Rosenblatt, Frank. “The perceptron: a probabilistic model for information storage and organization in the brain.” Psychological review 65.6 (1958): 386.
Original Paper PDF
?
RBF
?? ? ?Radial basis function (RBF)?networks are FFNNs with radial basis functions as activation functions. There’s nothing more to it. Doesn’t mean they don’t have their uses, but most FFNNs with other activation functions don’t get their own name. This mostly has to do with inventing them at the right time.
?? ? ?徑向基函數網絡是以徑向基函數為激活函數的神經網絡。沒有別的了。這并不意味著它們沒有自己的用途,但是大多數帶有其他激活函數的FFNNs都沒有自己的名稱。這主要與在正確的時間發明它們有關。
Broomhead, David S., and David Lowe. Radial basis functions, multi-variable functional interpolation and adaptive networks. No. RSRE-MEMO-4148. ROYAL SIGNALS AND RADAR ESTABLISHMENT MALVERN (UNITED KINGDOM), 1988.
Original Paper PDF
?
RNN
? ? ? Recurrent neural networks (RNN)?are FFNNs with a time twist: they are not stateless; they have connections between passes, connections through time. Neurons are fed information not just from the previous layer but also from themselves from the previous pass. This means that the order in which you feed the input and train the network matters: feeding it “milk” and then “cookies” may yield different results compared to feeding it “cookies” and then “milk”. One big problem with RNNs is the vanishing (or exploding) gradient problem where,?depending?on the activation functions used, information rapidly?gets lost over time, just like very deep FFNNs lose information in depth. Intuitively this wouldn’t be much of a problem because these are just weights and not neuron states, but the weights through time is actually where the information from the past is stored; if the weight reaches a value of 0 or 1 000 000, the previous state won’t be very informative. RNNs can?in principle be used?in many fields as most forms of data that don’t actually have a timeline (i.e. unlike sound or?video) can be represented as a sequence. A picture or a string of text can be fed one pixel or character at a time, so the time dependent weights are used for what came before in the sequence, not actually from what happened x seconds before. In general, recurrent networks are a good choice for advancing or completing information, such as?autocompletion.
?? ? ? 遞歸神經網絡(RNN)是具有時間扭曲的FFNNs:它們不是無狀態的;它們之間有聯系,時間上的聯系。神經元不僅接受來自前一層的信息,還接受來自前一層的自身信息。這意味著輸入和訓練網絡的順序很重要:先給它“牛奶”,然后再給它“餅干”,與先給它“餅干”,然后再給它“牛奶”相比,可能會產生不同的結果。
?? ? ?RNNs的一個大問題是消失(或爆炸)梯度問題,根據使用的激活函數,隨著時間的推移,信息迅速丟失,就像非常深的FFNNs在深度上丟失信息一樣。直覺上這不會是個大問題因為這些只是權重而不是神經元的狀態,但是時間的權重實際上是儲存過去信息的地方;如果權重達到0或1,000 000,則前面的狀態不會提供太多信息。

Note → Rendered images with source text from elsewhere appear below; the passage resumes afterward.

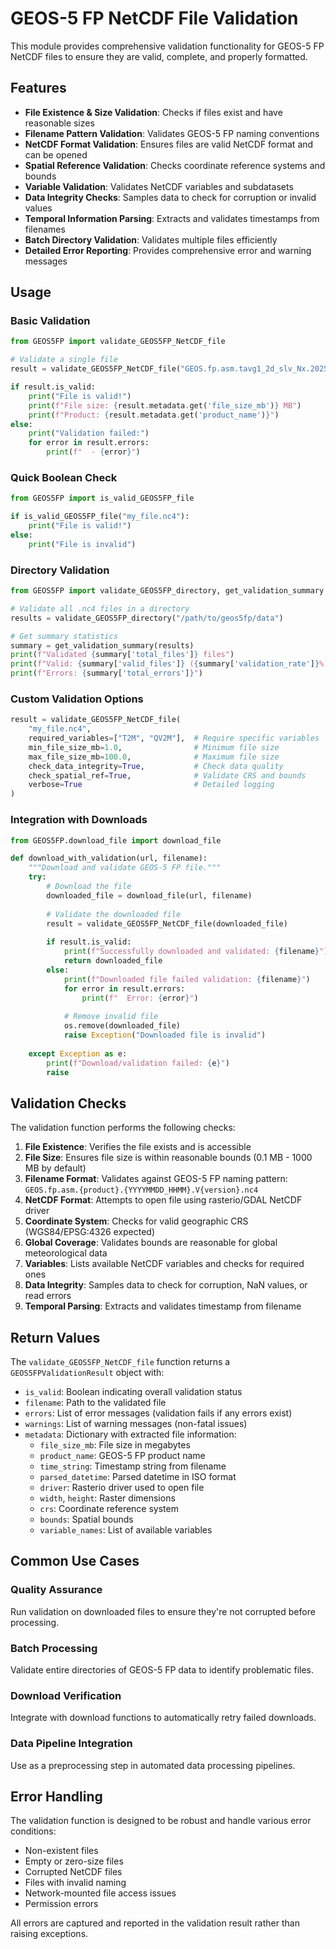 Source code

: # GEOS-5 FP NetCDF File Validation

This module provides comprehensive validation functionality for GEOS-5 FP NetCDF files to ensure they are valid, complete, and properly formatted.

## Features

- **File Existence & Size Validation**: Checks if files exist and have reasonable sizes
- **Filename Pattern Validation**: Validates GEOS-5 FP naming conventions
- **NetCDF Format Validation**: Ensures files are valid NetCDF format and can be opened
- **Spatial Reference Validation**: Checks coordinate reference systems and bounds
- **Variable Validation**: Validates NetCDF variables and subdatasets
- **Data Integrity Checks**: Samples data to check for corruption or invalid values
- **Temporal Information Parsing**: Extracts and validates timestamps from filenames
- **Batch Directory Validation**: Validates multiple files efficiently
- **Detailed Error Reporting**: Provides comprehensive error and warning messages

## Usage

### Basic Validation

```python
from GEOS5FP import validate_GEOS5FP_NetCDF_file

# Validate a single file
result = validate_GEOS5FP_NetCDF_file("GEOS.fp.asm.tavg1_2d_slv_Nx.20250214_1200.V01.nc4")

if result.is_valid:
    print("File is valid!")
    print(f"File size: {result.metadata.get('file_size_mb')} MB")
    print(f"Product: {result.metadata.get('product_name')}")
else:
    print("Validation failed:")
    for error in result.errors:
        print(f"  - {error}")
```

### Quick Boolean Check

```python
from GEOS5FP import is_valid_GEOS5FP_file

if is_valid_GEOS5FP_file("my_file.nc4"):
    print("File is valid!")
else:
    print("File is invalid")
```

### Directory Validation

```python
from GEOS5FP import validate_GEOS5FP_directory, get_validation_summary

# Validate all .nc4 files in a directory
results = validate_GEOS5FP_directory("/path/to/geos5fp/data")

# Get summary statistics
summary = get_validation_summary(results)
print(f"Validated {summary['total_files']} files")
print(f"Valid: {summary['valid_files']} ({summary['validation_rate']}%)")
print(f"Errors: {summary['total_errors']}")
```

### Custom Validation Options

```python
result = validate_GEOS5FP_NetCDF_file(
    "my_file.nc4",
    required_variables=["T2M", "QV2M"],  # Require specific variables
    min_file_size_mb=1.0,                # Minimum file size
    max_file_size_mb=100.0,              # Maximum file size  
    check_data_integrity=True,           # Check data quality
    check_spatial_ref=True,              # Validate CRS and bounds
    verbose=True                         # Detailed logging
)
```

### Integration with Downloads

```python
from GEOS5FP.download_file import download_file

def download_with_validation(url, filename):
    """Download and validate GEOS-5 FP file."""
    try:
        # Download the file
        downloaded_file = download_file(url, filename)
        
        # Validate the downloaded file
        result = validate_GEOS5FP_NetCDF_file(downloaded_file)
        
        if result.is_valid:
            print(f"Successfully downloaded and validated: {filename}")
            return downloaded_file
        else:
            print(f"Downloaded file failed validation: {filename}")
            for error in result.errors:
                print(f"  Error: {error}")
            
            # Remove invalid file
            os.remove(downloaded_file)
            raise Exception("Downloaded file is invalid")
            
    except Exception as e:
        print(f"Download/validation failed: {e}")
        raise
```

## Validation Checks

The validation function performs the following checks:

1. **File Existence**: Verifies the file exists and is accessible
2. **File Size**: Ensures file size is within reasonable bounds (0.1 MB - 1000 MB by default)
3. **Filename Format**: Validates against GEOS-5 FP naming pattern: `GEOS.fp.asm.{product}.{YYYYMMDD_HHMM}.V{version}.nc4`
4. **NetCDF Format**: Attempts to open file using rasterio/GDAL NetCDF driver
5. **Coordinate System**: Checks for valid geographic CRS (WGS84/EPSG:4326 expected)
6. **Global Coverage**: Validates bounds are reasonable for global meteorological data
7. **Variables**: Lists available NetCDF variables and checks for required ones
8. **Data Integrity**: Samples data to check for corruption, NaN values, or read errors
9. **Temporal Parsing**: Extracts and validates timestamp from filename

## Return Values

The `validate_GEOS5FP_NetCDF_file` function returns a `GEOS5FPValidationResult` object with:

- `is_valid`: Boolean indicating overall validation status
- `filename`: Path to the validated file
- `errors`: List of error messages (validation fails if any errors exist)
- `warnings`: List of warning messages (non-fatal issues)
- `metadata`: Dictionary with extracted file information:
  - `file_size_mb`: File size in megabytes
  - `product_name`: GEOS-5 FP product name
  - `time_string`: Timestamp string from filename
  - `parsed_datetime`: Parsed datetime in ISO format
  - `driver`: Rasterio driver used to open file
  - `width`, `height`: Raster dimensions
  - `crs`: Coordinate reference system
  - `bounds`: Spatial bounds
  - `variable_names`: List of available variables

## Common Use Cases

### Quality Assurance
Run validation on downloaded files to ensure they're not corrupted before processing.

### Batch Processing
Validate entire directories of GEOS-5 FP data to identify problematic files.

### Download Verification
Integrate with download functions to automatically retry failed downloads.

### Data Pipeline Integration
Use as a preprocessing step in automated data processing pipelines.

## Error Handling

The validation function is designed to be robust and handle various error conditions:

- Non-existent files
- Empty or zero-size files  
- Corrupted NetCDF files
- Files with invalid naming
- Network-mounted file access issues
- Permission errors

All errors are captured and reported in the validation result rather than raising exceptions.
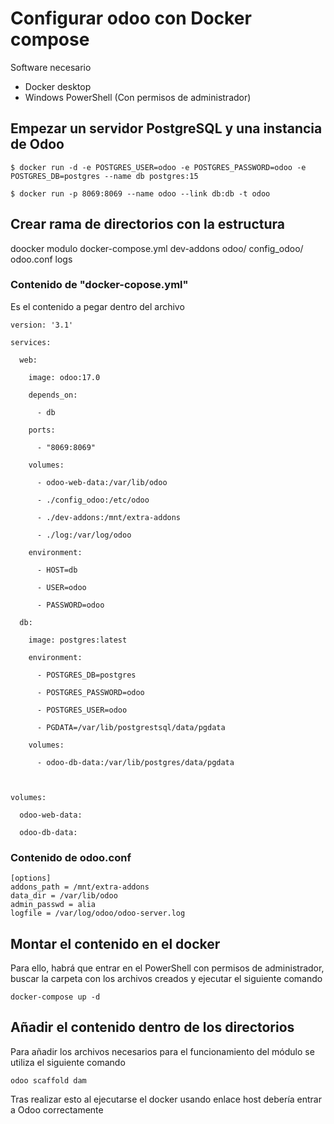 # Configurar odoo con Docker compose

Software necesario
- Docker desktop
- Windows PowerShell (Con permisos de administrador)
  
## Empezar un servidor PostgreSQL y una instancia de Odoo
```
$ docker run -d -e POSTGRES_USER=odoo -e POSTGRES_PASSWORD=odoo -e POSTGRES_DB=postgres --name db postgres:15

```
```
$ docker run -p 8069:8069 --name odoo --link db:db -t odoo

```
## Crear rama de directorios con la estructura

doocker modulo
	docker-compose.yml
	dev-addons
	odoo/
		config_odoo/
			odoo.conf
	logs	
### Contenido de "docker-copose.yml"
Es el contenido a pegar dentro del archivo
```
version: '3.1'

services:

  web:

    image: odoo:17.0

    depends_on:

      - db

    ports:

      - "8069:8069"

    volumes:

      - odoo-web-data:/var/lib/odoo

      - ./config_odoo:/etc/odoo

      - ./dev-addons:/mnt/extra-addons

      - ./log:/var/log/odoo

    environment:

      - HOST=db

      - USER=odoo

      - PASSWORD=odoo

  db:

    image: postgres:latest

    environment:

      - POSTGRES_DB=postgres

      - POSTGRES_PASSWORD=odoo

      - POSTGRES_USER=odoo

      - PGDATA=/var/lib/postgrestsql/data/pgdata

    volumes:

      - odoo-db-data:/var/lib/postgres/data/pgdata

  

volumes:

  odoo-web-data:

  odoo-db-data:
```

### Contenido de odoo.conf
```
[options]
addons_path = /mnt/extra-addons
data_dir = /var/lib/odoo
admin_passwd = alia
logfile = /var/log/odoo/odoo-server.log
```
## Montar el contenido en el docker

Para ello, habrá que entrar en el PowerShell con permisos de administrador, buscar la carpeta con los archivos creados y ejecutar el siguiente comando
```
docker-compose up -d
```

## Añadir el contenido dentro de los directorios

Para añadir los archivos necesarios para el funcionamiento del módulo se utiliza el siguiente comando
```
odoo scaffold dam
```


Tras realizar esto al ejecutarse el docker usando enlace host debería entrar a Odoo correctamente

?? ? ?RNNs原則上可以在許多領域中使用,因為大多數沒有時間軸的數據形式(與聲音或視頻不同)都可以表示為序列。一張圖片或一串文本可以一次輸入一個像素或字符,所以時間相關的權重用于序列中之前發生的內容,而不是x秒之前發生的內容。一般來說,遞歸網絡是一個很好的選擇,用于推進或完成信息,如自動完成。
Elman, Jeffrey L. “Finding structure in time.” Cognitive science 14.2 (1990): 179-211.
Original Paper PDF
?
LSTM
?? ? ? Long / short term memory (LSTM)?networks try to combat the vanishing / exploding gradient problem by introducing gates and an explicitly defined memory cell. These are inspired mostly by circuitry, not so much biology. Each neuron has a memory cell and three gates: input, output and forget. The function of these gates is to safeguard?the information by stopping or allowing the flow of it. The input gate determines how much of the information from the previous layer gets stored in the cell. The output layer takes the job on the other end and determines how much of the next layer gets to know about the state of this cell. The forget gate seems like an odd inclusion at first but sometimes it’s good to forget: if it’s learning a book and a new chapter begins, it may be necessary for the network to forget some characters from the previous chapter. LSTMs have been shown to be able to learn complex sequences, such as writing like Shakespeare or composing primitive music. Note that each of these gates has a weight to a cell in the previous neuron, so they typically?require more resources to run.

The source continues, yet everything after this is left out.